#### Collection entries
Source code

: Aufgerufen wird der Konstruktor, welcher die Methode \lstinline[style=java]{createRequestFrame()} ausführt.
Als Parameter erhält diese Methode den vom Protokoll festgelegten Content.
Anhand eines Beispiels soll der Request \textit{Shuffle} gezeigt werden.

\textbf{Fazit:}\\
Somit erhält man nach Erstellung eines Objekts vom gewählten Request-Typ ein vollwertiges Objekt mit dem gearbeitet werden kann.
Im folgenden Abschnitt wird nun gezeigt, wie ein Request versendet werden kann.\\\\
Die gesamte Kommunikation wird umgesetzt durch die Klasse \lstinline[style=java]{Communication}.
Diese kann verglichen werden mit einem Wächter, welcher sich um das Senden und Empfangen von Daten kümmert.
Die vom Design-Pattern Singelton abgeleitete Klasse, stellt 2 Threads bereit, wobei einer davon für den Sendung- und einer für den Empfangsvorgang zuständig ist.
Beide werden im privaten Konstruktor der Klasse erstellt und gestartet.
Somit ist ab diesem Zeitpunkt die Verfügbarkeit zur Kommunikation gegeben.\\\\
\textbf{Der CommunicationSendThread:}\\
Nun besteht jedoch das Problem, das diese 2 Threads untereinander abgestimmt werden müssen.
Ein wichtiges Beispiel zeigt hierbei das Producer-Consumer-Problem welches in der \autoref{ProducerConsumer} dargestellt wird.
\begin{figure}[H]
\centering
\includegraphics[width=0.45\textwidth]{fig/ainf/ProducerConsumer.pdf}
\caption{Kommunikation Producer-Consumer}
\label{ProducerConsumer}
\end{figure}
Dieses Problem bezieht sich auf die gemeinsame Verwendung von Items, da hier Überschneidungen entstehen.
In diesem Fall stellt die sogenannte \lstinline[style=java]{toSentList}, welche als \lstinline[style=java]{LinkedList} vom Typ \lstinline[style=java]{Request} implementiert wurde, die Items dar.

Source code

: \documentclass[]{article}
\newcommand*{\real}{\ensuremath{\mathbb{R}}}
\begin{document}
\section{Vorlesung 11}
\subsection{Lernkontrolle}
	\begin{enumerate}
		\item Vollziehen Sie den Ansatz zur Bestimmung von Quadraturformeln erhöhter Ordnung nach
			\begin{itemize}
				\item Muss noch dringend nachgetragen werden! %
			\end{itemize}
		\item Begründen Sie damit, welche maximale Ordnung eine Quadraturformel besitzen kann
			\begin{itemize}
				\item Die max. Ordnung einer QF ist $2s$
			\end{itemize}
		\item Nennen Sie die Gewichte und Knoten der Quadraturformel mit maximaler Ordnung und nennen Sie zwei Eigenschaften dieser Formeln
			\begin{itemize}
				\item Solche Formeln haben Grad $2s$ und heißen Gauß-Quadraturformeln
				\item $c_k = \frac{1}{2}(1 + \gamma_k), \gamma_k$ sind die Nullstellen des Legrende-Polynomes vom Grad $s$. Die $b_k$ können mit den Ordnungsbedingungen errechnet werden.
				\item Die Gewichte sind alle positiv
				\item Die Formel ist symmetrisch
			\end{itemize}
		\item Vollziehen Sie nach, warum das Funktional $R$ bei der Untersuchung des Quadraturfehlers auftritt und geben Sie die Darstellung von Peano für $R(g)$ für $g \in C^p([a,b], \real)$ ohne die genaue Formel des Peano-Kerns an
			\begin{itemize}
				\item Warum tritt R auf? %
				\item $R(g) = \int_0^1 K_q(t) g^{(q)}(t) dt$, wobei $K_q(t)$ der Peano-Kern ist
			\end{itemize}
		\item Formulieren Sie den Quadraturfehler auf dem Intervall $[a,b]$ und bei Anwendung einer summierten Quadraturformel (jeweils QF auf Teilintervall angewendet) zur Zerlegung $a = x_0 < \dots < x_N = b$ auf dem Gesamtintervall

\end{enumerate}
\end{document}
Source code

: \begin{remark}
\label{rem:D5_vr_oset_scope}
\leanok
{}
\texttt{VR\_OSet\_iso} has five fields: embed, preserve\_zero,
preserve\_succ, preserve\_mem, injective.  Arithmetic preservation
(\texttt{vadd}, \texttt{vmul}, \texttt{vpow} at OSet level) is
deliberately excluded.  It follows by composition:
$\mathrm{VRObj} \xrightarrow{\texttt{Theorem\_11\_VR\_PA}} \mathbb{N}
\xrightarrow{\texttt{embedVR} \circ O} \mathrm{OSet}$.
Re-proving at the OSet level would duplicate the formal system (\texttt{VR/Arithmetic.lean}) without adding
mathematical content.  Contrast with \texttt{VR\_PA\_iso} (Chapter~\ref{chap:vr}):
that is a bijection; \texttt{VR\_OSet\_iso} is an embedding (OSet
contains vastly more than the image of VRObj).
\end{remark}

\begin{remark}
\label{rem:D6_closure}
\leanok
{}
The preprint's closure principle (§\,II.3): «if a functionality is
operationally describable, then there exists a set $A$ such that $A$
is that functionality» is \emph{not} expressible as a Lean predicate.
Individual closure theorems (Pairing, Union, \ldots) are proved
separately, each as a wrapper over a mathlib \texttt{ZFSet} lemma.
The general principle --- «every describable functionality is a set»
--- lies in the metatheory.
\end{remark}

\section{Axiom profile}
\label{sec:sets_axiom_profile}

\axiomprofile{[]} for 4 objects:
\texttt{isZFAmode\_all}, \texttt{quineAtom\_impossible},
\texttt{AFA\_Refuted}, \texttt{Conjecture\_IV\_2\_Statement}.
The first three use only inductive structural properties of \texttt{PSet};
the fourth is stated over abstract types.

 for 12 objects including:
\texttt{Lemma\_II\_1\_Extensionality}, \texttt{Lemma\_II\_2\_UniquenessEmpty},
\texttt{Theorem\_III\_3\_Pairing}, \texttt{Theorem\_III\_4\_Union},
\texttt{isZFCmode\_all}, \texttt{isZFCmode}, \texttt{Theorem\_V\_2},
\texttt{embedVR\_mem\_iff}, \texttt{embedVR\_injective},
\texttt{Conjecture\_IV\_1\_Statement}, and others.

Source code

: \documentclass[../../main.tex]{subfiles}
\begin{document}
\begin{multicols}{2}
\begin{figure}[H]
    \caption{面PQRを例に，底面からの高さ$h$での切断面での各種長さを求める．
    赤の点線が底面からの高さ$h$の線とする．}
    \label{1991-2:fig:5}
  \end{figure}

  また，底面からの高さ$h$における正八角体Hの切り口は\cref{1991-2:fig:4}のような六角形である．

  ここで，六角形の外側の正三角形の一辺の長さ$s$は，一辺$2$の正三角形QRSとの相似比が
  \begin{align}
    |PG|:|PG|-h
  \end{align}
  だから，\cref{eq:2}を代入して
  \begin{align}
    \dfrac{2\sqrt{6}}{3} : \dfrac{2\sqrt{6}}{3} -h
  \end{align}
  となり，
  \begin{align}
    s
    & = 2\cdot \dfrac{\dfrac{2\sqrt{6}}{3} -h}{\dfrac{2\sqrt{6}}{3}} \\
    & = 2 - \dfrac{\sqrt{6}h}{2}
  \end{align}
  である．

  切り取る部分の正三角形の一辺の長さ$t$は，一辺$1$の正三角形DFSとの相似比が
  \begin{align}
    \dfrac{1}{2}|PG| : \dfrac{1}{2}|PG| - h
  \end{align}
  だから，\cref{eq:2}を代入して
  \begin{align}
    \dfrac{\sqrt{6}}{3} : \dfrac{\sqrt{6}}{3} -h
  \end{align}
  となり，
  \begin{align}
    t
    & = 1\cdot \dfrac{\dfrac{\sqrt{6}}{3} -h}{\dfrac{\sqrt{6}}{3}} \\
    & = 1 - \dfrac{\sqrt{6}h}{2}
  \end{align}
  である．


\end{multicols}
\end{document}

#### Aim of the exercise
From the entries above, copy every line that holds the word "textbf".

#### Task solution
\textbf{Fazit:}\\
\textbf{Der CommunicationSendThread:}\\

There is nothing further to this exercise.